Es gibt immer wieder Leute, die glauben, das Bergische Land habe seinen Namen von den zahlreichen Anhöhen – Berge mag man sie ja eigentlich nicht nennen – und Tälern. Das stimmt zwar nicht, aber manche Einschnitte sind schon recht tief, arg steil und nur mit vielen engen Kurven zu befahren. Das Gleiche gilt für die norwegische Hafenstadt Bergen, bei der der Name auch die örtliche Topographie zu beschreiben scheint. Meeresfjorde sind ebenfalls eine tiefe und enge Angelegenheit und Bergen liegt am Ende eines solchen Fjords. Zwei natürliche Hafenbecken sind durch einen hohen Landrücken getrennt, der auch dem Verkehr zwischen den Stadtteilen im Wege steht.
Wenn die Häuser nicht so bunt angestrichen wären, könnte man meinen, die auf unserem Bild sichtbare Tram sei irgendwo in der Elberfelder Nordstadt unterwegs. Die Rundbahn zum Bahnhof Mirke gibt es aber schon lange nicht mehr und ihre Gleise haben so (gemäßigt) moderne Straßenbahnwagen nie gesehen. Die Lackierung der Tram ist die authentische Farbgebung der Bergener Straßenbahn in ihrem ersten Leben, das schon 1965 endete. Die Neuauflage startete 2010 auf einer der beiden früheren langen Hauptlinien entlang des Talverlaufs, die andere Hauptlinie hat sich immerhin bis heute als letzte Obus-Linie Norwegens behauptet.
Nachdem die Linie 4 schon früh stillgelegt worden war, gab es als dritte Linie noch die “3” als “lokales” Verkehrsangebot. Sie überquerte auf einer relativ kurzen Strecke den erwähnten Höhenrücken zwischen den beiden Hafenbereichen “obendrüber”. Die Obusse fahren dagegen heute in einem langen Straßentunnel “untendurch” und auch für die neue Stadtbahn-Linie 2 wurde exklusiv ein 3 km langer Tunnel gebohrt, der auch von Radfahrern und Fußgängern benutzt werden darf. Die Autofahrer aus dem mit Linie 2 erschlossenen Neubau-Stadtteil müssen auf diese komfortable Verbindung jedoch verzichten und sich zum Stadtzentrum weiterhin “obendrüber” quälen. Das macht die Stadtbahn natürlich umso attraktiver!
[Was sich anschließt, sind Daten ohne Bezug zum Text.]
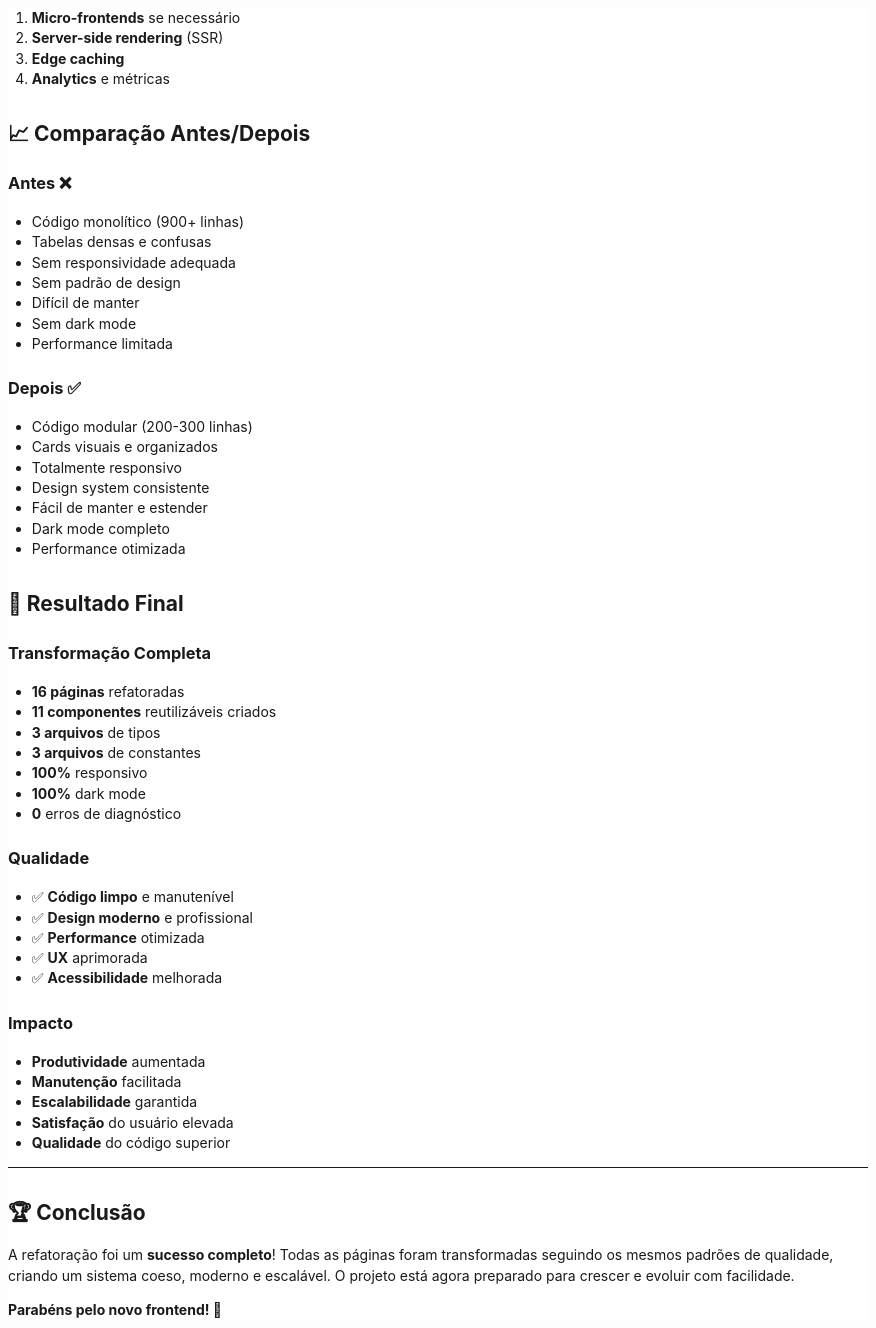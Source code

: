 1. **Micro-frontends** se necessário
2. **Server-side rendering** (SSR)
3. **Edge caching**
4. **Analytics** e métricas

## 📈 Comparação Antes/Depois

### Antes ❌

-   Código monolítico (900+ linhas)
-   Tabelas densas e confusas
-   Sem responsividade adequada
-   Sem padrão de design
-   Difícil de manter
-   Sem dark mode
-   Performance limitada

### Depois ✅

-   Código modular (200-300 linhas)
-   Cards visuais e organizados
-   Totalmente responsivo
-   Design system consistente
-   Fácil de manter e estender
-   Dark mode completo
-   Performance otimizada

## 🎉 Resultado Final

### Transformação Completa

-   **16 páginas** refatoradas
-   **11 componentes** reutilizáveis criados
-   **3 arquivos** de tipos
-   **3 arquivos** de constantes
-   **100%** responsivo
-   **100%** dark mode
-   **0** erros de diagnóstico

### Qualidade

-   ✅ **Código limpo** e manutenível
-   ✅ **Design moderno** e profissional
-   ✅ **Performance** otimizada
-   ✅ **UX** aprimorada
-   ✅ **Acessibilidade** melhorada

### Impacto

-   **Produtividade** aumentada
-   **Manutenção** facilitada
-   **Escalabilidade** garantida
-   **Satisfação** do usuário elevada
-   **Qualidade** do código superior

---

## 🏆 Conclusão

A refatoração foi um **sucesso completo**! Todas as páginas foram transformadas seguindo os mesmos padrões de qualidade, criando um sistema coeso, moderno e escalável. O projeto está agora preparado para crescer e evoluir com facilidade.

**Parabéns pelo novo frontend! 🎉**
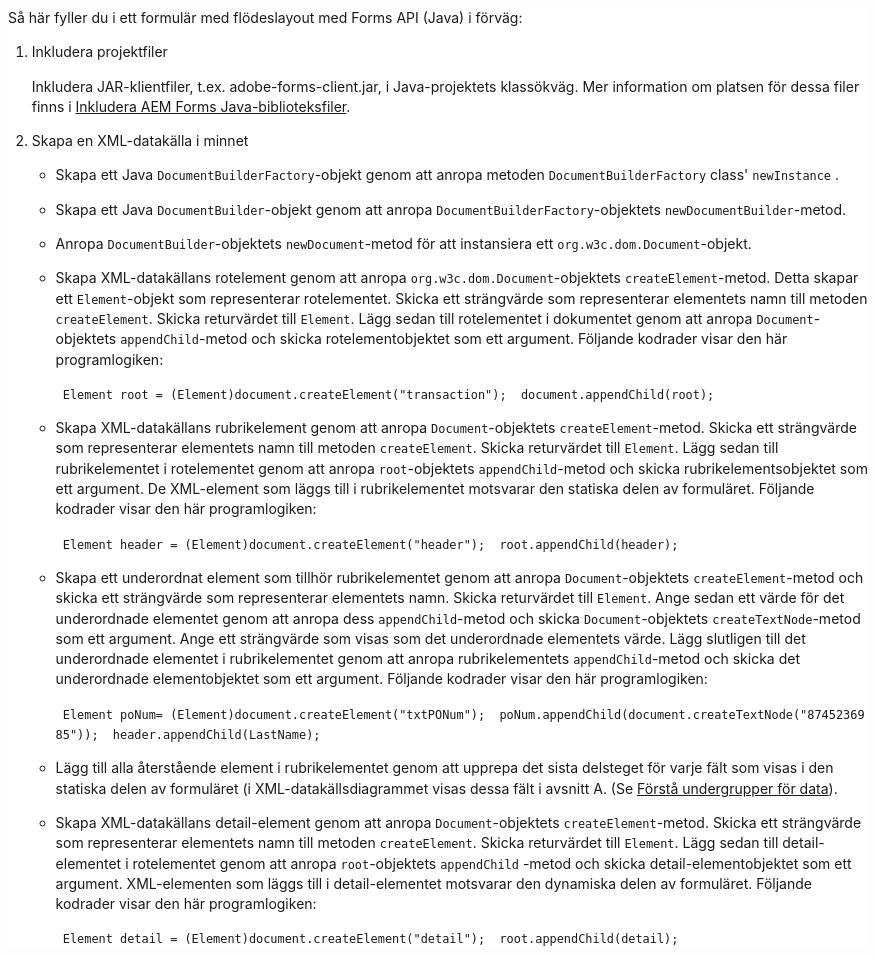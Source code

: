 Så här fyller du i ett formulär med flödeslayout med Forms API (Java) i förväg:

1. Inkludera projektfiler

   Inkludera JAR-klientfiler, t.ex. adobe-forms-client.jar, i Java-projektets klassökväg. Mer information om platsen för dessa filer finns i [Inkludera AEM Forms Java-biblioteksfiler](/help/forms/developing/invoking-aem-forms-using-java.md#including-aem-forms-java-library-files).

1. Skapa en XML-datakälla i minnet

   * Skapa ett Java `DocumentBuilderFactory`-objekt genom att anropa metoden `DocumentBuilderFactory` class&#39; `newInstance` .
   * Skapa ett Java `DocumentBuilder`-objekt genom att anropa `DocumentBuilderFactory`-objektets `newDocumentBuilder`-metod.
   * Anropa `DocumentBuilder`-objektets `newDocument`-metod för att instansiera ett `org.w3c.dom.Document`-objekt.
   * Skapa XML-datakällans rotelement genom att anropa `org.w3c.dom.Document`-objektets `createElement`-metod. Detta skapar ett `Element`-objekt som representerar rotelementet. Skicka ett strängvärde som representerar elementets namn till metoden `createElement`. Skicka returvärdet till `Element`. Lägg sedan till rotelementet i dokumentet genom att anropa `Document`-objektets `appendChild`-metod och skicka rotelementobjektet som ett argument. Följande kodrader visar den här programlogiken:

     ` Element root = (Element)document.createElement("transaction");  document.appendChild(root);`

   * Skapa XML-datakällans rubrikelement genom att anropa `Document`-objektets `createElement`-metod. Skicka ett strängvärde som representerar elementets namn till metoden `createElement`. Skicka returvärdet till `Element`. Lägg sedan till rubrikelementet i rotelementet genom att anropa `root`-objektets `appendChild`-metod och skicka rubrikelementsobjektet som ett argument. De XML-element som läggs till i rubrikelementet motsvarar den statiska delen av formuläret. Följande kodrader visar den här programlogiken:

     ` Element header = (Element)document.createElement("header");  root.appendChild(header);`

   * Skapa ett underordnat element som tillhör rubrikelementet genom att anropa `Document`-objektets `createElement`-metod och skicka ett strängvärde som representerar elementets namn. Skicka returvärdet till `Element`. Ange sedan ett värde för det underordnade elementet genom att anropa dess `appendChild`-metod och skicka `Document`-objektets `createTextNode`-metod som ett argument. Ange ett strängvärde som visas som det underordnade elementets värde. Lägg slutligen till det underordnade elementet i rubrikelementet genom att anropa rubrikelementets `appendChild`-metod och skicka det underordnade elementobjektet som ett argument. Följande kodrader visar den här programlogiken:

     ` Element poNum= (Element)document.createElement("txtPONum");  poNum.appendChild(document.createTextNode("8745236985"));  header.appendChild(LastName);`


   * Lägg till alla återstående element i rubrikelementet genom att upprepa det sista delsteget för varje fält som visas i den statiska delen av formuläret (i XML-datakällsdiagrammet visas dessa fält i avsnitt A. (Se [Förstå undergrupper för data](#understanding-data-subgroups)).
   * Skapa XML-datakällans detail-element genom att anropa `Document`-objektets `createElement`-metod. Skicka ett strängvärde som representerar elementets namn till metoden `createElement`. Skicka returvärdet till `Element`. Lägg sedan till detail-elementet i rotelementet genom att anropa `root`-objektets `appendChild` -metod och skicka detail-elementobjektet som ett argument. XML-elementen som läggs till i detail-elementet motsvarar den dynamiska delen av formuläret. Följande kodrader visar den här programlogiken:

     ` Element detail = (Element)document.createElement("detail");  root.appendChild(detail);`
Man mag sich fragen, warum die alte Linie 3 ausgerechnet am äußeren Ende dieser Berg- und Talbahn 1913 einen Betriebshof erhielt aber aus heutiger Sicht hat diese Entscheidung ihr Gutes: Das kleine Depot Møhlenpris blieb nach der Stilllegung erhalten und dient heute als Technisches Museum sowie als Ausgangspunkt einer 1,5 km langen Straßenbahnstrecke, womit über eine Zeit von 20 Jahren die historische Linie 3 wieder aufgebaut wurde. 2025 erreichte sie ihren vorläufigen Endpunkt vor dem Opernhaus.
Neben dem vor einigen Wochen bereits gezeigten originalen Bergener Triebwagen 10 zählen drei Reko-Triebwagen (ex Berlin 3001, 3003 und 3004) sowie ein passender Beiwagen zum Bestand, allerdings gibt es für letzteren an der Oper keine Umfahrungsmöglichkeit. Die Triebwagen tragen die Nummer 61-63 und schließen damit an die höchste Wagennummer des alten Betriebs an. Außerdem verkehrt Tw 74 aus Oslo mit dem Baujahr 1913, der als Bergen 47 hergerichtet wurde.
Die moderne Stadtbahn endet östlich der querenden Fußgängerzone, soll aber nach Nordwesten erweitert werden. Wenn diese Pläne realisiert werden, trennen nur noch zwei Häuserblocks die historische und die moderne Bahn voneinander. Da sie beide auf Normalspur rollen, wäre eine Gleisverbindung nicht ausgeschlossen. Definitiv unvorstellbar ist jedoch, dass sich die langen Niederflurzüge auf Linie 3 durch die sehenswerte Altstadt schlängeln.